Le domaine de la propriété intellectuelle a désormais son chien de garde. A l'instar des associations spécialisées dans les droits de l'homme ou de la protection de l'environnement, Intellectual Property Watch (IP-Watch) est une initiative qui veut, d'une part, insuffler plus de transparence et d'équilibre entre les intérêts privé et public et, d'autre part, faire mieux connaître les enjeux globaux de la protection des inventions et des marques.

«Nous voulons documenter et informer le public sur le processus de décision et d'élaboration des politiques en matière de propriété intellectuelle», explique Isabelle Scherrer, directrice de IP-Watch. Selon elle, l'accès à l'information est essentiel. Car parfois des accords sont signés, sur l'accès aux médicaments par exemple, sans que tous les concernés ne soient mis au courant.

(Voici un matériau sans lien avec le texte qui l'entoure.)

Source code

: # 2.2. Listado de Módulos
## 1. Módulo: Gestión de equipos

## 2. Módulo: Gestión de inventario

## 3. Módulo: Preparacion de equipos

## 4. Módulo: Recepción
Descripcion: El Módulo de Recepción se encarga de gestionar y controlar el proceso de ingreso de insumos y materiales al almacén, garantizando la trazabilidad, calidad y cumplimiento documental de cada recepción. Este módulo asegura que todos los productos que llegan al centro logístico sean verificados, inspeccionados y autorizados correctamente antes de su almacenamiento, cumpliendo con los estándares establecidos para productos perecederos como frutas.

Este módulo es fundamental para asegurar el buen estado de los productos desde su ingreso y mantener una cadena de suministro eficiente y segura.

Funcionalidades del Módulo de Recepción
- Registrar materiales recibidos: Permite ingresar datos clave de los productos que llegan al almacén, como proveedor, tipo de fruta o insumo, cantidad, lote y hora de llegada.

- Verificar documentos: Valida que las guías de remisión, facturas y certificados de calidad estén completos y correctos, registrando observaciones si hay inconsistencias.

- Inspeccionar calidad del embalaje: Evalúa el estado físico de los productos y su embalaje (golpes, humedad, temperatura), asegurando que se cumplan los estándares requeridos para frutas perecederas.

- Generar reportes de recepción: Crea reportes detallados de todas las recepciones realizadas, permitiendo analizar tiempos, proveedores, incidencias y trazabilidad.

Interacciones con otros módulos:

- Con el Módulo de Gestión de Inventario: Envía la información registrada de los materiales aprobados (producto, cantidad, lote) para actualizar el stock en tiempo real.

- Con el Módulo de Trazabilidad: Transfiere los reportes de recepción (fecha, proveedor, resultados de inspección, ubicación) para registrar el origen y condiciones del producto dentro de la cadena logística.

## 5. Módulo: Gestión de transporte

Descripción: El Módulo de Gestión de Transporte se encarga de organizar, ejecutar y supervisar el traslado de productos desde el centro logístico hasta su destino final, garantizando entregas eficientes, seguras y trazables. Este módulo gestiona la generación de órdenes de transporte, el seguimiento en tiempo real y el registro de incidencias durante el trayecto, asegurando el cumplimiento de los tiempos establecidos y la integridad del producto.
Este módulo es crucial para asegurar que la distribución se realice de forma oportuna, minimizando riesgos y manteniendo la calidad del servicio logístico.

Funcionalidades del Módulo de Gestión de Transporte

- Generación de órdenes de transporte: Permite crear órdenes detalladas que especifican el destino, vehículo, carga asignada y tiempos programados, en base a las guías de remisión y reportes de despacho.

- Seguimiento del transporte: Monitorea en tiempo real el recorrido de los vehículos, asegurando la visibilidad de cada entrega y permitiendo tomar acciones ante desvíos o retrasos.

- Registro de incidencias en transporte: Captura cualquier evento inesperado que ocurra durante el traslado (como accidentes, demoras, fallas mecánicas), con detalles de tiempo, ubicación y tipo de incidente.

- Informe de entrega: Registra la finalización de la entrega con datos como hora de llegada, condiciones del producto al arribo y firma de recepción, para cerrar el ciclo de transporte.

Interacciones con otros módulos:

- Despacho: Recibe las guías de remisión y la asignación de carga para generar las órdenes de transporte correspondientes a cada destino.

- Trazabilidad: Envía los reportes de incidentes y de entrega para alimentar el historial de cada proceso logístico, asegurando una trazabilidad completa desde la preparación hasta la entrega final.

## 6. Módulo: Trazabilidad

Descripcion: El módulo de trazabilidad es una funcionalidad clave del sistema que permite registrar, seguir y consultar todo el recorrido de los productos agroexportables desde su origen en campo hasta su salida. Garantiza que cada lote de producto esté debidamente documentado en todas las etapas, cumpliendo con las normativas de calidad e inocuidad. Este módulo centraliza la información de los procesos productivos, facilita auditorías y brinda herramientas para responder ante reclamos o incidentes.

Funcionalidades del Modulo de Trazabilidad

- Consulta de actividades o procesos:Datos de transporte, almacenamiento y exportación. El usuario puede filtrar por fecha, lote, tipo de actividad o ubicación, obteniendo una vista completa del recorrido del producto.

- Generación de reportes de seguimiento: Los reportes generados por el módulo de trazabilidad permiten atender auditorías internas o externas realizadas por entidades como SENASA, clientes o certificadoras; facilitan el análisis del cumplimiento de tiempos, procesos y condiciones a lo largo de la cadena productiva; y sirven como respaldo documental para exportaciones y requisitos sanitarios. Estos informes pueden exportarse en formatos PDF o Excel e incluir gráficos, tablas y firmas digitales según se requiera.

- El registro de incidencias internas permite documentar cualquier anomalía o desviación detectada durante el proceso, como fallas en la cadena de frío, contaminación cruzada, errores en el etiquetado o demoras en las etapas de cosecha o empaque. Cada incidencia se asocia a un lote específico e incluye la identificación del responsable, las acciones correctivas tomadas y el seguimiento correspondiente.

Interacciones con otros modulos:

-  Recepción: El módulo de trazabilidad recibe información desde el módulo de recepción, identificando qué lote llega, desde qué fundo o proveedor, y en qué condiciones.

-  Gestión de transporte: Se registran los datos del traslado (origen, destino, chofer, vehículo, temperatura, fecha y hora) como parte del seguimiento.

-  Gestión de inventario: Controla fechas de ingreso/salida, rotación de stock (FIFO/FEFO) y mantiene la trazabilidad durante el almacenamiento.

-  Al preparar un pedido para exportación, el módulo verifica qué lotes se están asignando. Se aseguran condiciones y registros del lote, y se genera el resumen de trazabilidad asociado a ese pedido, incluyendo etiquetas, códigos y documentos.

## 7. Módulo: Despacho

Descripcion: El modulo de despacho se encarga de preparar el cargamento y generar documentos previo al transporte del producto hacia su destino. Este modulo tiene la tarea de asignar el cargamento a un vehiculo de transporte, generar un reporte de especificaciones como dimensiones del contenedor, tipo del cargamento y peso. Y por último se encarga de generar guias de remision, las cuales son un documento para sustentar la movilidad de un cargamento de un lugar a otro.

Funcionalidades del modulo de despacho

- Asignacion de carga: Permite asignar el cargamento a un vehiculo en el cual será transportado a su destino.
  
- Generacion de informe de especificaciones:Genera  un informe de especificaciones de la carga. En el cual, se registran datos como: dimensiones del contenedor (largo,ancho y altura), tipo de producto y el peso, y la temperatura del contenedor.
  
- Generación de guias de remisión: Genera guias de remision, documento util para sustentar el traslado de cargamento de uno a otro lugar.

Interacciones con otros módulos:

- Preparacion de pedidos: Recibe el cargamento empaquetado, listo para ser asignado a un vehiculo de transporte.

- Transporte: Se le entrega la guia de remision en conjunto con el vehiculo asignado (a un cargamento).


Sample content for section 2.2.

Qui sont les interlocuteurs de IP-Watch? Des gouvernements qui négocient des accords internationaux, les entreprises – notamment des secteurs pharmaceutique et agroalimentaire –, ainsi que la société civile. Les informations récoltées seront publiées dans un mensuel et sur un site internet. IP-Watch ne se veut pas un lobby en faveur d'aucun produit, accord ou entreprise et n'entend pas non plus participer à des campagnes publiques.

Qui finance IP-Watch? «Nous débutons nos activités grâce à la fondation Rockfeller et à l'Open Society Institute (ndlr: financé par l'homme d'affaires américain George Soros). Nous avons encore besoin de fonds, mais il n'est pas question d'approcher des multinationales. Nous voulons garder une liberté totale dans nos activités», répond Isabelle Scherrer.